Problem description: Beneath this line is the data. Output exactly the lines from the line with "For $U\in U(n)$" to the line with "This is a smooth", both ends included, and nothing more.

Material for the task:
┌────────
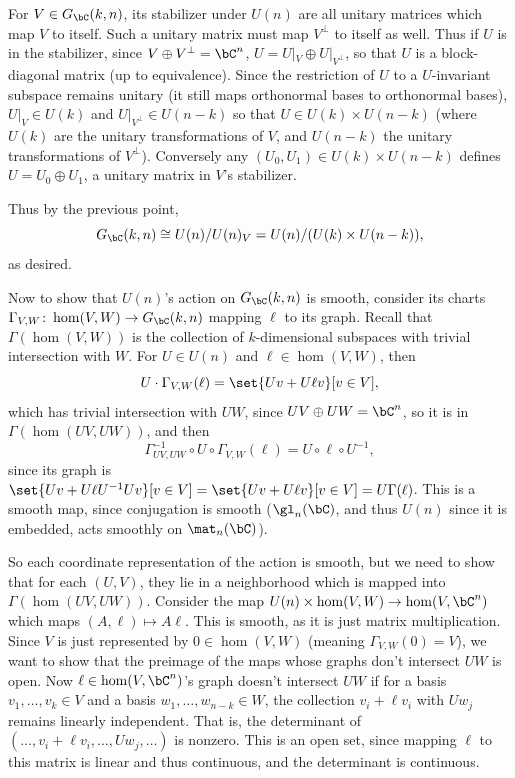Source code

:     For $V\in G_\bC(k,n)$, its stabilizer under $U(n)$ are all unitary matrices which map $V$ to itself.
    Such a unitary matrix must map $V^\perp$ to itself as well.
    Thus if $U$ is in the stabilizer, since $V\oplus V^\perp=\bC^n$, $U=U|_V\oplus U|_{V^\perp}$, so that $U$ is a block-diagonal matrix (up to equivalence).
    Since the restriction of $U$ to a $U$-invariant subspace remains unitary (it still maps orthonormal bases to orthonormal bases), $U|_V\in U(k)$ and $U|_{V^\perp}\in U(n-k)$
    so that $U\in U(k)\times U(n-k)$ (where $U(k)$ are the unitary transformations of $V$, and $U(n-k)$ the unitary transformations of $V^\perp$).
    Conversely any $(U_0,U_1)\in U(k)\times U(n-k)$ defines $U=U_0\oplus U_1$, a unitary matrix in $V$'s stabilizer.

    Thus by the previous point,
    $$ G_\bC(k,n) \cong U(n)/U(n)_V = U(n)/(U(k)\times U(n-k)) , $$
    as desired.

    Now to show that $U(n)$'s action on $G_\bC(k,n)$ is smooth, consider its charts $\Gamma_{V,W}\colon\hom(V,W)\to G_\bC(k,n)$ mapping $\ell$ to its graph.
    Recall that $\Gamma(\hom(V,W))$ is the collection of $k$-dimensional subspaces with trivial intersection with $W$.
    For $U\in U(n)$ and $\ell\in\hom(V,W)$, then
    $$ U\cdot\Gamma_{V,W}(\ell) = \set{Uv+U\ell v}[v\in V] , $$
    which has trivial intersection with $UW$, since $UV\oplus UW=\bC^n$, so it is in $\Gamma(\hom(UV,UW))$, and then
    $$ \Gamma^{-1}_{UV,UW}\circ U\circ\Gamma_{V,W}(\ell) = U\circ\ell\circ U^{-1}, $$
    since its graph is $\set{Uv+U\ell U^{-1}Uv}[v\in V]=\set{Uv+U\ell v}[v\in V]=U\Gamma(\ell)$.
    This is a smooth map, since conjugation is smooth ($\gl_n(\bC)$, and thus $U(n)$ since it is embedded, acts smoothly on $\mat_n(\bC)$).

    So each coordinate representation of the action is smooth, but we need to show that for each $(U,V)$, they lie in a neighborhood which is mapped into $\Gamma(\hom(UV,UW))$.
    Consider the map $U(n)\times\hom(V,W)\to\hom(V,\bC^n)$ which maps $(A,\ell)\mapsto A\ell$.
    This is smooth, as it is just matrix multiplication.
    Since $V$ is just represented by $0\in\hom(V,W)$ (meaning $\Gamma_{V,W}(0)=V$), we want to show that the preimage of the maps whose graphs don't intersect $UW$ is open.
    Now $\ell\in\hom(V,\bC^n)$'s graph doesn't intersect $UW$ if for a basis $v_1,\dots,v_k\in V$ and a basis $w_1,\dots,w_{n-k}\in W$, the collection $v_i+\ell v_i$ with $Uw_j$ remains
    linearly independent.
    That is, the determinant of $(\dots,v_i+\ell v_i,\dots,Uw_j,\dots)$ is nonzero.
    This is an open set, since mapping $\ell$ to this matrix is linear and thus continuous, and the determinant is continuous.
└────────
Answer to this task:
    For $U\in U(n)$ and $\ell\in\hom(V,W)$, then
    $$ U\cdot\Gamma_{V,W}(\ell) = \set{Uv+U\ell v}[v\in V] , $$
    which has trivial intersection with $UW$, since $UV\oplus UW=\bC^n$, so it is in $\Gamma(\hom(UV,UW))$, and then
    $$ \Gamma^{-1}_{UV,UW}\circ U\circ\Gamma_{V,W}(\ell) = U\circ\ell\circ U^{-1}, $$
    since its graph is $\set{Uv+U\ell U^{-1}Uv}[v\in V]=\set{Uv+U\ell v}[v\in V]=U\Gamma(\ell)$.
    This is a smooth map, since conjugation is smooth ($\gl_n(\bC)$, and thus $U(n)$ since it is embedded, acts smoothly on $\mat_n(\bC)$).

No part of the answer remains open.